WHAT THE EXERCISE ASKS: Below are records. Copy every line with "sudo" in it.

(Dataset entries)

========================

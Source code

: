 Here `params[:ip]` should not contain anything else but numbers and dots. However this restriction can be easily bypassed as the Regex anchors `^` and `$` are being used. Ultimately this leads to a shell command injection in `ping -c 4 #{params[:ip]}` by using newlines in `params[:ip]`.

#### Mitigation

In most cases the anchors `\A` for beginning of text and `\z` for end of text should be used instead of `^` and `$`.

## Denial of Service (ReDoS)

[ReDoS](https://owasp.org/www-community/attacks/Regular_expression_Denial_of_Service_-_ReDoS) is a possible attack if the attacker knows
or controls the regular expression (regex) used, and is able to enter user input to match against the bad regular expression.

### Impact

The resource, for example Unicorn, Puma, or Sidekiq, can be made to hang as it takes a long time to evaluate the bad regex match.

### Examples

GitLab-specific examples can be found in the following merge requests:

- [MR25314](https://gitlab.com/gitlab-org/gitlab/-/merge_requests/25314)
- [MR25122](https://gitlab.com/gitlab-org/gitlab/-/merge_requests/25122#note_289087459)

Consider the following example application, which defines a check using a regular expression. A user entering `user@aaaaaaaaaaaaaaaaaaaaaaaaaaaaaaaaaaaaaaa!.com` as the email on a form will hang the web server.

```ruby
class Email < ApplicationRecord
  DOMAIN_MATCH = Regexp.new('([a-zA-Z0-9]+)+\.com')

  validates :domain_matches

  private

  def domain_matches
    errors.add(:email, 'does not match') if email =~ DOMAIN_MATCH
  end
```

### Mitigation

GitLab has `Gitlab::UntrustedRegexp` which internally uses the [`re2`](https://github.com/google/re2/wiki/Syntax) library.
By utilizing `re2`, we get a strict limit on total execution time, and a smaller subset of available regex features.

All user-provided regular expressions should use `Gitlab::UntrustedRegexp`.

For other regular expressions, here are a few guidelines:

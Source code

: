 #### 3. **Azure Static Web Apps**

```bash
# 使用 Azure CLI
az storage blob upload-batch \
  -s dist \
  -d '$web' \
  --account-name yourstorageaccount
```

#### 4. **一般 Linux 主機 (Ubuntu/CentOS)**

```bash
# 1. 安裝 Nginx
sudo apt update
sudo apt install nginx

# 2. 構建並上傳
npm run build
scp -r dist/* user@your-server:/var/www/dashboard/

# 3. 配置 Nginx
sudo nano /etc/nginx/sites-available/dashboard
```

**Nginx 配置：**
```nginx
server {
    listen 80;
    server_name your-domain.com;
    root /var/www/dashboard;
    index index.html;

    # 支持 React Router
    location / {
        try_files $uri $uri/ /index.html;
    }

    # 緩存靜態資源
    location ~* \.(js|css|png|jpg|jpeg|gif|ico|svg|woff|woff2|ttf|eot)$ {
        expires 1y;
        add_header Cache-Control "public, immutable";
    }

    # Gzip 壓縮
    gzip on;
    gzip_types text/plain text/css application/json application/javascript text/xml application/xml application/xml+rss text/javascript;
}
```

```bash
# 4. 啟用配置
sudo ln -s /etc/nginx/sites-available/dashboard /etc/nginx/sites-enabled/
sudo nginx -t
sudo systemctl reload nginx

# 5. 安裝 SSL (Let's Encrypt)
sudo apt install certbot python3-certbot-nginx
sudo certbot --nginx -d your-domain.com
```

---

========================

PROBLEM SOLUTION:
sudo apt update
sudo apt install nginx
sudo nano /etc/nginx/sites-available/dashboard
sudo ln -s /etc/nginx/sites-available/dashboard /etc/nginx/sites-enabled/
sudo nginx -t
sudo systemctl reload nginx
sudo apt install certbot python3-certbot-nginx
sudo certbot --nginx -d your-domain.com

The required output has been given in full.